Jackie (2016) Review


Jackie follows the story of Jackie Kennedy in the days following the assassination of her husband John F. Kennedy. It’s an account of how her world became shattered from the events and quickly her world changed.

I don’t follow history very well, I don’t know that much about JFK, nor do I know much about Jackie Kennedy other than the fact that she was considered a fashion icon and all that. In some ways I feel that’s what the movie Jackie was trying to set out to change. The image of Jackie as this pretty little well-dressed wife of a beloved President. And it really does that. Throughout the film we see Jackie unraveling mental and emotionally, not ever really having much time to grieve as everything in her life is moving forward. She has her husband’s funeral to plan, her children to take care of, the security of herself and her kids, the pressure of the world in terms of press, wondering what her purpose is now that JFK is dead, and the fact that she must prepare to leave the White House. All of this stress on top of the fact that her husband was just brutally murdered right next to her mere hours before. The whole film is just a huge drain of your emotions as you sit there pitying and grieving for this woman since she is unable to really grieve herself, but at the same time you are admiring her strength to carry on and take care of all the changes around her as you see it all taking a toll on her. And it’s worth noting how the camera work does a brilliant job of almost capturing the mindset of Jackie in her body movements and clearly establishing where her mind is at. There’s also moments where Jackie is in rooms alone and you really feel this lost and loneliness that she is surely feeling. This whole aspect is told in flashback form, the present and wraparound story takes place as an interview between Jackie and a reporter (played by Billy Crudup). Personally, I wasn’t too fond of this aspect of the story, in some ways I felt like it slowed it down. Granted the script itself isn’t fantastic by any means (don’t get me wrong it’s still good), but what really carries this movie is the marvelous performance by Natalie Portman as Jackie.
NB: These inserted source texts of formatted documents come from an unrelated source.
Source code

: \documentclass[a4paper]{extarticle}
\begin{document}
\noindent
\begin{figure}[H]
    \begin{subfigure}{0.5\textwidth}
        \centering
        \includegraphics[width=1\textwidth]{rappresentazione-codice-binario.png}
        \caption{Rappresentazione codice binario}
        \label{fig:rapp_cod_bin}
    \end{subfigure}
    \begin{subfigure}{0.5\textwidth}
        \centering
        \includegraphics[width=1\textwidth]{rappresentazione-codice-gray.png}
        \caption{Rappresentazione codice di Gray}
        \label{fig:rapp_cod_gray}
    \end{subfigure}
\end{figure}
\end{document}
Portman really sells herself in this role. You don’t see her as Natalie Portman in this, you are seeing Jackie Kennedy. Portman does such an amazing job of capturing Jackie’s dialect, but more so it is the physical and facial performances that make Portman certainly deserving of a Best Actress win at this year’s Oscars. She’s so lost in this role and the emotions and mental state of the character are so ever present thanks to this truly marvelous performance. Even though I wasn’t a fan of the wraparound story with the interview, it’s again Portman’s performance that at least kept from really tuning out. It’s in those scenes that she captures the strong poise and often times edginess of Jackie. We are also given fine supporting performances from Peter Sarsgaard as Bobby Kennedy (whom also provides probably his finest performance to date), and Greta Gerwig as Jackie’s friend and confidant Nancy.

While Jackie doesn’t boast a Best Original Screenplay script, it is still an important story worth telling about a woman we never saw the real side of. But it’s Natalie Portman’s terrific performance that really captures this woman and everything she went through and was feeling and how flawlessly she lost herself in the role.